**Task details**:
Output, word for word, every line from the line with "Any psalm is" through the final line of the data below.

**Stored data**:

——

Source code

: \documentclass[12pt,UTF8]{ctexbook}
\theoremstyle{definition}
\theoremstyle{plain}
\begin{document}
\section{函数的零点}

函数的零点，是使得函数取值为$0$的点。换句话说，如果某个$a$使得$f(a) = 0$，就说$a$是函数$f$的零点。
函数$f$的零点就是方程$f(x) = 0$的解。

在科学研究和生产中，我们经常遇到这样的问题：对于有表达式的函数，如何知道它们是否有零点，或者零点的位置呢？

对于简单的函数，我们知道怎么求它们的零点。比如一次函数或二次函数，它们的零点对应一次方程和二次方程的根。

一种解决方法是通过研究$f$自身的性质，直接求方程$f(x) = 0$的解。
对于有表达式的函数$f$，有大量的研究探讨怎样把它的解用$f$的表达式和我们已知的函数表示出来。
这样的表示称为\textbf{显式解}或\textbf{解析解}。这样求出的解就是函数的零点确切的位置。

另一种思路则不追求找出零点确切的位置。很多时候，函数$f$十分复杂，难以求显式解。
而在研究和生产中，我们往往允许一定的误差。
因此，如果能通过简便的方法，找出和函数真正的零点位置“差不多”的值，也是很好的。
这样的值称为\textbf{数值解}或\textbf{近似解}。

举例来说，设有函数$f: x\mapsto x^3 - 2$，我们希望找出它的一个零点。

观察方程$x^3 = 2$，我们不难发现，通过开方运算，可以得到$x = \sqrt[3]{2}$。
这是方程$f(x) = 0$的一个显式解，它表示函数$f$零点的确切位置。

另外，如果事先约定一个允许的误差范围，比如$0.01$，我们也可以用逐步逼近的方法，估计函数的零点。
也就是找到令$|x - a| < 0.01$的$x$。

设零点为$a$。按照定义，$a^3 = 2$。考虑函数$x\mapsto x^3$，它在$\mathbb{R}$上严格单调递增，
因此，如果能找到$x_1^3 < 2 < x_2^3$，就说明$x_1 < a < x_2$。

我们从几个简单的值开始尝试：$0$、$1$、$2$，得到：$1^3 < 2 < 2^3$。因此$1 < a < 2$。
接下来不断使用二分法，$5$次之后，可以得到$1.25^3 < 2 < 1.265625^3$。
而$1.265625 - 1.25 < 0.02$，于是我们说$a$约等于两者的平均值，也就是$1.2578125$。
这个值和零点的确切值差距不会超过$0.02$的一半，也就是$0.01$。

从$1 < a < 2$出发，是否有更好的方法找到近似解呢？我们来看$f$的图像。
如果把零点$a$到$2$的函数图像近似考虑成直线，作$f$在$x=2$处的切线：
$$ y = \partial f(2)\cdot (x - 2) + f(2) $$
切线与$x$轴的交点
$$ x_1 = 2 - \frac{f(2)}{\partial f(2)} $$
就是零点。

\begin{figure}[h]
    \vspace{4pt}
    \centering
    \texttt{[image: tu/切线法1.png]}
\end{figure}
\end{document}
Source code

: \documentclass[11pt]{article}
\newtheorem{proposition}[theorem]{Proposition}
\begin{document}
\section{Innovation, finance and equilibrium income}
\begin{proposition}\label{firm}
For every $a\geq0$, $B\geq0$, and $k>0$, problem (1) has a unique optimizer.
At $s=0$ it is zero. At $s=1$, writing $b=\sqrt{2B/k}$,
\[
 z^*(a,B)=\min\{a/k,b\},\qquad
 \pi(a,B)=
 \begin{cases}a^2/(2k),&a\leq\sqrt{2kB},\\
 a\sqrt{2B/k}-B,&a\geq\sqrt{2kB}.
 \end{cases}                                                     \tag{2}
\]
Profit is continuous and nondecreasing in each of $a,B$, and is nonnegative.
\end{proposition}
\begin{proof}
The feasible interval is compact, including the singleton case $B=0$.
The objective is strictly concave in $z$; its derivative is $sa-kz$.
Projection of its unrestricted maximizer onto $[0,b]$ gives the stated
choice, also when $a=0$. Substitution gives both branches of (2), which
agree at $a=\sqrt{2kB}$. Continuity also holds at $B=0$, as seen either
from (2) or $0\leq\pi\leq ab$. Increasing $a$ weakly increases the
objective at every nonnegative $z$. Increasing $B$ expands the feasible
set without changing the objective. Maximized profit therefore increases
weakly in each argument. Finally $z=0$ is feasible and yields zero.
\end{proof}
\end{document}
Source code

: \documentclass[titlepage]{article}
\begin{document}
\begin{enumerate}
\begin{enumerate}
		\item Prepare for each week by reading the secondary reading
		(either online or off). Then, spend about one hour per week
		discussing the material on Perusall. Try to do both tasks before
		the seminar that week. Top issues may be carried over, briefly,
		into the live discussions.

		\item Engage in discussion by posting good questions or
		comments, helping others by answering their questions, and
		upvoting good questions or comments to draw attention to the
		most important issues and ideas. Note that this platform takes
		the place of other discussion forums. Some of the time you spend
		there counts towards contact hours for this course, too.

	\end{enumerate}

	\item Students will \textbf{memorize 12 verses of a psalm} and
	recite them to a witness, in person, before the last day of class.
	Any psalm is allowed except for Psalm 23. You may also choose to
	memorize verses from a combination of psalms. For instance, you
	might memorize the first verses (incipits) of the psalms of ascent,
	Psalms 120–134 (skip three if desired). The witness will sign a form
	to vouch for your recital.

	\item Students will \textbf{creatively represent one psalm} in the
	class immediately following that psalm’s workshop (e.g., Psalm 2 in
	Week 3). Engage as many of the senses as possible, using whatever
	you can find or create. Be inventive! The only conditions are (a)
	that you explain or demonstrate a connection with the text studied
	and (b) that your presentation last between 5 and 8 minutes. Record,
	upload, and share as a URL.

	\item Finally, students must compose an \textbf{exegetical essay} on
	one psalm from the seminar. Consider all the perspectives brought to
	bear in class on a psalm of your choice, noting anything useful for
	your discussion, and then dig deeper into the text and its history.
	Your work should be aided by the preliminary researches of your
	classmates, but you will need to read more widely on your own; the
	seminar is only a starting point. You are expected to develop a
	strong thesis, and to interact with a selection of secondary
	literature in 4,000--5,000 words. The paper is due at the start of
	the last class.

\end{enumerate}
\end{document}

——

**Solution to this exercise**:
	Any psalm is allowed except for Psalm 23. You may also choose to
	memorize verses from a combination of psalms. For instance, you
	might memorize the first verses (incipits) of the psalms of ascent,
	Psalms 120–134 (skip three if desired). The witness will sign a form
	to vouch for your recital.

	\item Students will \textbf{creatively represent one psalm} in the
	class immediately following that psalm’s workshop (e.g., Psalm 2 in
	Week 3). Engage as many of the senses as possible, using whatever
	you can find or create. Be inventive! The only conditions are (a)
	that you explain or demonstrate a connection with the text studied
	and (b) that your presentation last between 5 and 8 minutes. Record,
	upload, and share as a URL.

	\item Finally, students must compose an \textbf{exegetical essay} on
	one psalm from the seminar. Consider all the perspectives brought to
	bear in class on a psalm of your choice, noting anything useful for
	your discussion, and then dig deeper into the text and its history.
	Your work should be aided by the preliminary researches of your
	classmates, but you will need to read more widely on your own; the
	seminar is only a starting point. You are expected to develop a
	strong thesis, and to interact with a selection of secondary
	literature in 4,000--5,000 words. The paper is due at the start of
	the last class.

\end{enumerate}
\end{document}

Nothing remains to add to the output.